» PROBLEM STATEMENT
Set down all the entries again, word for word.

Stored data:
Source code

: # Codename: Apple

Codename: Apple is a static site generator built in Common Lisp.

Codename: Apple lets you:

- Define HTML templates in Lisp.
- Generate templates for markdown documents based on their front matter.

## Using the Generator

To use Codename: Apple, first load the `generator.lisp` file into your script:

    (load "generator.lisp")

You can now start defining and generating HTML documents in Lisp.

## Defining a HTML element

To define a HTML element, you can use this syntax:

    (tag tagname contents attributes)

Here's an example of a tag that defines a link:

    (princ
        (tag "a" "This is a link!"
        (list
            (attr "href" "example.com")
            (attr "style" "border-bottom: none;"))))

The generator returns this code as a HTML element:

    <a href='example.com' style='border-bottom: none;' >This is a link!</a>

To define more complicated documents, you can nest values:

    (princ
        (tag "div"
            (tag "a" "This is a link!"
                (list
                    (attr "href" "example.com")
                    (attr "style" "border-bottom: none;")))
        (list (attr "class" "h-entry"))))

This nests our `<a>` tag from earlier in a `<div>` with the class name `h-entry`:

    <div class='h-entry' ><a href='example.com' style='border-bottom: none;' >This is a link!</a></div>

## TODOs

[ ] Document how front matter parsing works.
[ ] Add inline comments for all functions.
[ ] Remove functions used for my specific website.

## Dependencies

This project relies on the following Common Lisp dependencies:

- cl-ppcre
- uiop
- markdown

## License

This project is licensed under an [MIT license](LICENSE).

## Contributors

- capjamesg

» YOUR RESPONSE
Source code

: # Codename: Apple

Codename: Apple is a static site generator built in Common Lisp.

Codename: Apple lets you:

- Define HTML templates in Lisp.
- Generate templates for markdown documents based on their front matter.

## Using the Generator

To use Codename: Apple, first load the `generator.lisp` file into your script:

    (load "generator.lisp")

You can now start defining and generating HTML documents in Lisp.

## Defining a HTML element

To define a HTML element, you can use this syntax:

    (tag tagname contents attributes)

Here's an example of a tag that defines a link:

    (princ
        (tag "a" "This is a link!"
        (list
            (attr "href" "example.com")
            (attr "style" "border-bottom: none;"))))

The generator returns this code as a HTML element:

    <a href='example.com' style='border-bottom: none;' >This is a link!</a>

To define more complicated documents, you can nest values:

    (princ
        (tag "div"
            (tag "a" "This is a link!"
                (list
                    (attr "href" "example.com")
                    (attr "style" "border-bottom: none;")))
        (list (attr "class" "h-entry"))))

This nests our `<a>` tag from earlier in a `<div>` with the class name `h-entry`:

    <div class='h-entry' ><a href='example.com' style='border-bottom: none;' >This is a link!</a></div>

## TODOs

[ ] Document how front matter parsing works.
[ ] Add inline comments for all functions.
[ ] Remove functions used for my specific website.

## Dependencies

This project relies on the following Common Lisp dependencies:

- cl-ppcre
- uiop
- markdown

## License

This project is licensed under an [MIT license](LICENSE).

## Contributors

- capjamesg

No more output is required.